Thalberg Award and the Jean Hersholdt Award, have been handed out to
deserving recipients.
But
there is one person long overdue for an honorary award. This person
has done more for the movies – and the Academy –
than anyone else in the last 20+ years. It’s high time this person
is honored for his unique contributions to the craft of film and our
enjoyment of it.
That
person is none other than Robert Osborne.
Osborne
has been the host for Turner Classic Movies ever since the channel
went on the air back in 1994. During this time, he’s been a
frequent and welcome guest in our living rooms, introducing classic
movies, hosting TCM shows about movies, and reaching out to the
public about movies with fan fests, cruises and bus tours. He is the
face of TCM, and, unfortunately, we’re not going to have his robust
presence around forever. At a time when television stations were
eschewing old films for infomercials, TCM has carried the banner for
cinephiles in America and abroad. TCM has become the place where
movies are the only theme of the day. Whereas other movie channels
such as AMC, Sundance, and IFC have deteriorated into catch-alls for
recent movies and television reruns, TCM not only has remained
faithful to its mission, but it’s also become part of the popular
filmgoer consciousness.
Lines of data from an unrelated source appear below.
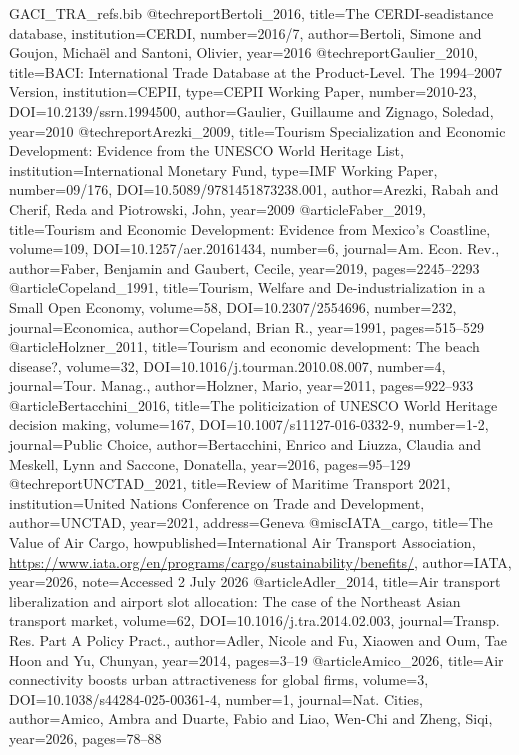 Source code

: \begin{filecontents*}[overwrite]{GACI_TRA_refs.bib}
@techreport{Bertoli_2016, title={The {CERDI}-seadistance database}, institution={CERDI}, number={2016/7}, author={Bertoli, Simone and Goujon, Micha\"el and Santoni, Olivier}, year={2016} }
@techreport{Gaulier_2010, title={{BACI}: International Trade Database at the Product-Level. {The} 1994--2007 Version}, institution={CEPII}, type={CEPII Working Paper}, number={2010-23}, DOI={10.2139/ssrn.1994500}, author={Gaulier, Guillaume and Zignago, Soledad}, year={2010} }
@techreport{Arezki_2009, title={Tourism Specialization and Economic Development: Evidence from the {UNESCO} {World Heritage List}}, institution={International Monetary Fund}, type={IMF Working Paper}, number={09/176}, DOI={10.5089/9781451873238.001}, author={Arezki, Rabah and Cherif, Reda and Piotrowski, John}, year={2009} }
@article{Faber_2019, title={Tourism and Economic Development: Evidence from {Mexico}'s Coastline}, volume={109}, DOI={10.1257/aer.20161434}, number={6}, journal={Am. Econ. Rev.}, author={Faber, Benjamin and Gaubert, Cecile}, year={2019}, pages={2245--2293} }
@article{Copeland_1991, title={Tourism, Welfare and De-industrialization in a Small Open Economy}, volume={58}, DOI={10.2307/2554696}, number={232}, journal={Economica}, author={Copeland, Brian R.}, year={1991}, pages={515--529} }
@article{Holzner_2011, title={Tourism and economic development: The beach disease?}, volume={32}, DOI={10.1016/j.tourman.2010.08.007}, number={4}, journal={Tour. Manag.}, author={Holzner, Mario}, year={2011}, pages={922--933} }
@article{Bertacchini_2016, title={The politicization of {UNESCO} {World Heritage} decision making}, volume={167}, DOI={10.1007/s11127-016-0332-9}, number={1-2}, journal={Public Choice}, author={Bertacchini, Enrico and Liuzza, Claudia and Meskell, Lynn and Saccone, Donatella}, year={2016}, pages={95--129} }
@techreport{UNCTAD_2021, title={{Review of Maritime Transport 2021}}, institution={United Nations Conference on Trade and Development}, author={{UNCTAD}}, year={2021}, address={Geneva} }
@misc{IATA_cargo, title={The Value of Air Cargo}, howpublished={International Air Transport Association, \url{https://www.iata.org/en/programs/cargo/sustainability/benefits/}}, author={{IATA}}, year={2026}, note={Accessed 2 July 2026} }
@article{Adler_2014, title={Air transport liberalization and airport slot allocation: The case of the {Northeast Asian} transport market}, volume={62}, DOI={10.1016/j.tra.2014.02.003}, journal={Transp. Res. Part A Policy Pract.}, author={Adler, Nicole and Fu, Xiaowen and Oum, Tae Hoon and Yu, Chunyan}, year={2014}, pages={3--19} }
@article{Amico_2026, title={Air connectivity boosts urban attractiveness for global firms}, volume={3}, DOI={10.1038/s44284-025-00361-4}, number={1}, journal={Nat. Cities}, author={Amico, Ambra and Duarte, Fabio and Liao, Wen-Chi and Zheng, Siqi}, year={2026}, pages={78--88} }

\end{filecontents*}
It’s a place where the film lover can enjoy
the spectrum of movies, from Citizen Kane to The
400 Blows to even Plan 9 From Outer Space. TCM
doesn’t attempt to dictate film culture as much as celebrate it,
and that is largely due to the leadership of Osborne.
So
listen up Hollywood. If you wish to bestow an honorary Oscar on
anyone, it should be Robert Osborne.
February
16: Our
choice for the day airs at 8:00 pm, the 1959 sex comedy from
Universal, Pillow
Talk.
The plot is relatively simple: Rock Hudson is pursuing Doris Day.
However, there is a very clever twist –
they begin feuding with each other over sharing a party line. They
later meet in real life and are attracted to each other, but do not
realize who the other really is. The chemistry between Rock and Doris
is great, as is the support from Tony Randall, Thelma Ritter, Nick
Adams, Allen Jenkins, and Marcel Dalio. WON:
Best Writing, Story and Screenplay –
Written
Directly for the Screen (Russell
Rouse (story), Clarence
Greene (story), Stanley
Shipiro (s/p),
& Maurice
Richlin (s/p).
NOMINATED: Best Actress (Doris
Day),
Best Supporting Actress (Thelma
Ritter),
Best Art Direction-Set Decoration, Color (Richard
H. Riedel, Russell A. Gausmam, & Ruby R. Levitt),
& Best Music, Original Score, Comedy or Drama (Frank
DeVol),
1960.
February
17: Even though we’ve seen it at least a gazillion times,
our choice is Psycho (midnight).
Need we say more? NOMINATED: Best Actress (Janet
Leigh), Best Director (Alfred Hitchcock),
Best Art Direction-Set Decoration, Black and White (Joseph
Hurley, Robert Clatworthy, & George Milo), 1961.
February
18: Billy Wilder directed and wrote many a classic for the
screen, but none better than The
Apartment, which airs at 8:00 pm. It’s a witty,
cynical story of a corporate climber (Jack Lemmon) who loans his
apartment key to various executives for their extramarital trysts.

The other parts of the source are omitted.